The plaintiff claimed that his grandfather Late Sh. Ram Narain had purchased the property and being the owner of the property thereof he transferred the property in favour of the plaintiff and defendant no.2 during his lifetime by registered will dated 20.10.1994. However, the Courts observed that the said will does not describe the suit property specifically. Furthermore, no evidence was bright on record by the plaintiff to show that his grandfather was the owner in possession of the suit property. With regard to the family settlement as well, no substantial evidence was produced by the plaintiff. On the contrary defendant, no.1 has altogether denied the existence of a family settlement between the parties.
The Hon’ble Courts also noted the fact that the Municipal Committee Record showed that that defendant no.1 was paying the house tax of the suit property for a long span of time. The plaintiff had relied upon mutation no. 956 by which the plaintiff and defendant no.2 inherited the land measuring 38 canals 17 marlas after the death of their grandfather. But importantly the mutation does not pertain to or mentions anything about the inheritance of the suit property by the plaintiff and defendant no.2 after the death of their grandfather. The Courts observed that the plaintiff has failed to produce any cogent evidence to prove that he is either the owner of the suit property or the suit property is ancestral in nature furthermore there is nothing on record to deduce the possession of the plaintiff over the suit property. The Courts remarked that the plaintiff has failed to discharge the onus of proof placed on him and for the reasons mentioned herein the trial Courts had rightly dismissed the appeal.

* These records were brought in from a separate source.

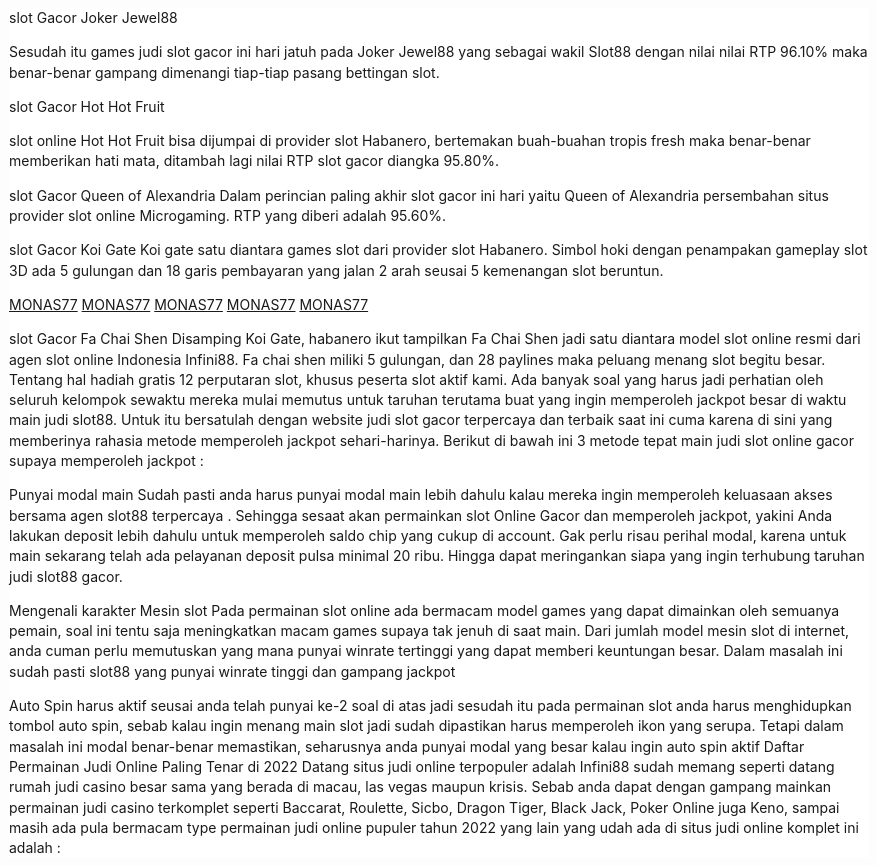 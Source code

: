 slot Gacor Joker Jewel88

Sesudah itu games judi slot gacor ini hari jatuh pada Joker Jewel88 yang sebagai wakil Slot88 dengan nilai nilai RTP 96.10% maka benar-benar gampang dimenangi tiap-tiap pasang bettingan slot.

slot Gacor Hot Hot Fruit

slot online Hot Hot Fruit bisa dijumpai di provider slot Habanero, bertemakan buah-buahan tropis fresh maka benar-benar memberikan hati mata, ditambah lagi nilai RTP slot gacor diangka 95.80%.

slot Gacor Queen of Alexandria
Dalam perincian paling akhir slot gacor ini hari yaitu Queen of Alexandria persembahan situs provider slot online Microgaming. RTP yang diberi adalah 95.60%.

slot Gacor Koi Gate
Koi gate satu diantara games slot dari provider slot Habanero. Simbol hoki dengan penampakan gameplay slot 3D ada 5 gulungan dan 18 garis pembayaran yang jalan 2 arah seusai 5 kemenangan slot beruntun.

<a href='https://xn--77-bsi2e4b.xyz/'>MONAS77</a>
<a href='https://xn--77-112i.xyz/'>MONAS77</a>
<a href='https://xn--77-3qi4duf.xyz/'>MONAS77</a>
<a href='https://xn--77-etd5a1i.xyz/'>MONAS77</a>
<a href='https://xn--77-xd5g.xyz/'>MONAS77</a>

slot Gacor Fa Chai Shen
Disamping Koi Gate, habanero ikut tampilkan Fa Chai Shen jadi satu diantara model slot online resmi dari agen slot online Indonesia Infini88. Fa chai shen miliki 5 gulungan, dan 28 paylines maka peluang menang slot begitu besar. Tentang hal hadiah gratis 12 perputaran slot, khusus peserta slot aktif kami.
Ada banyak soal yang harus jadi perhatian oleh seluruh kelompok sewaktu mereka mulai memutus untuk taruhan terutama buat yang ingin memperoleh jackpot besar di waktu main judi slot88. Untuk itu bersatulah dengan website judi slot gacor terpercaya dan terbaik saat ini cuma karena di sini yang memberinya rahasia metode memperoleh jackpot sehari-harinya. Berikut di bawah ini 3 metode tepat main judi slot online gacor supaya memperoleh jackpot :

Punyai modal main
Sudah pasti anda harus punyai modal main lebih dahulu kalau mereka ingin memperoleh keluasaan akses bersama agen slot88 terpercaya . Sehingga sesaat akan permainkan slot Online Gacor dan memperoleh jackpot, yakini Anda lakukan deposit lebih dahulu untuk memperoleh saldo chip yang cukup di account. Gak perlu risau perihal modal, karena untuk main sekarang telah ada pelayanan deposit pulsa minimal 20 ribu. Hingga dapat meringankan siapa yang ingin terhubung taruhan judi slot88 gacor.

Mengenali karakter Mesin slot
Pada permainan slot online ada bermacam model games yang dapat dimainkan oleh semuanya pemain, soal ini tentu saja meningkatkan macam games supaya tak jenuh di saat main. Dari jumlah model mesin slot di internet, anda cuman perlu memutuskan yang mana punyai winrate tertinggi yang dapat memberi keuntungan besar. Dalam masalah ini sudah pasti slot88 yang punyai winrate tinggi dan gampang jackpot

Auto Spin harus aktif
seusai anda telah punyai ke-2 soal di atas jadi sesudah itu pada permainan slot anda harus menghidupkan tombol auto spin, sebab kalau ingin menang main slot jadi sudah dipastikan harus memperoleh ikon yang serupa. Tetapi dalam masalah ini modal benar-benar memastikan, seharusnya anda punyai modal yang besar kalau ingin auto spin aktif
Daftar Permainan Judi Online Paling Tenar di 2022
Datang situs judi online terpopuler adalah Infini88 sudah memang seperti datang rumah judi casino besar sama yang berada di macau, las vegas maupun krisis. Sebab anda dapat dengan gampang mainkan permainan judi casino terkomplet seperti Baccarat, Roulette, Sicbo, Dragon Tiger, Black Jack, Poker Online juga Keno, sampai masih ada pula bermacam type permainan judi online pupuler tahun 2022 yang lain yang udah ada di situs judi online komplet ini adalah :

The Courts held that the inferences drawn by the Learned trial Courts and the Learned first appellate Courts are in accordance with the shreds of evidence and records of the case. The Courts held that there is nothing unjust or perverse in the findings of the subordinate Courts. The lower Courts have duly appreciated the evidence on record and therefore there is no room for any interference or disturbance with the concurrent findings of the subordinate Courts. Furthermore, there is neither any question of law, much less substantial question of law, which is a crucial prerequisite for entertaining the appeal before the Hon’ble High Courts.
ALSO READ- MODES OF TRANSFER OF PROPERTY
Thus, for the reason mentioned above the appeal is dismissed on the grounds that it lacks any merit. Consequently, the judgments and decrees passed by the learned subordinate Courts are upheld.
This post was written by Aniket Rai
For case specific advice, one may contact best/top/expert Civil property family Lawyers of District Courts in Chandigarh Panchkula Mohali Kharar Derabassi & High Court Chandigarh
More on 99888-17966.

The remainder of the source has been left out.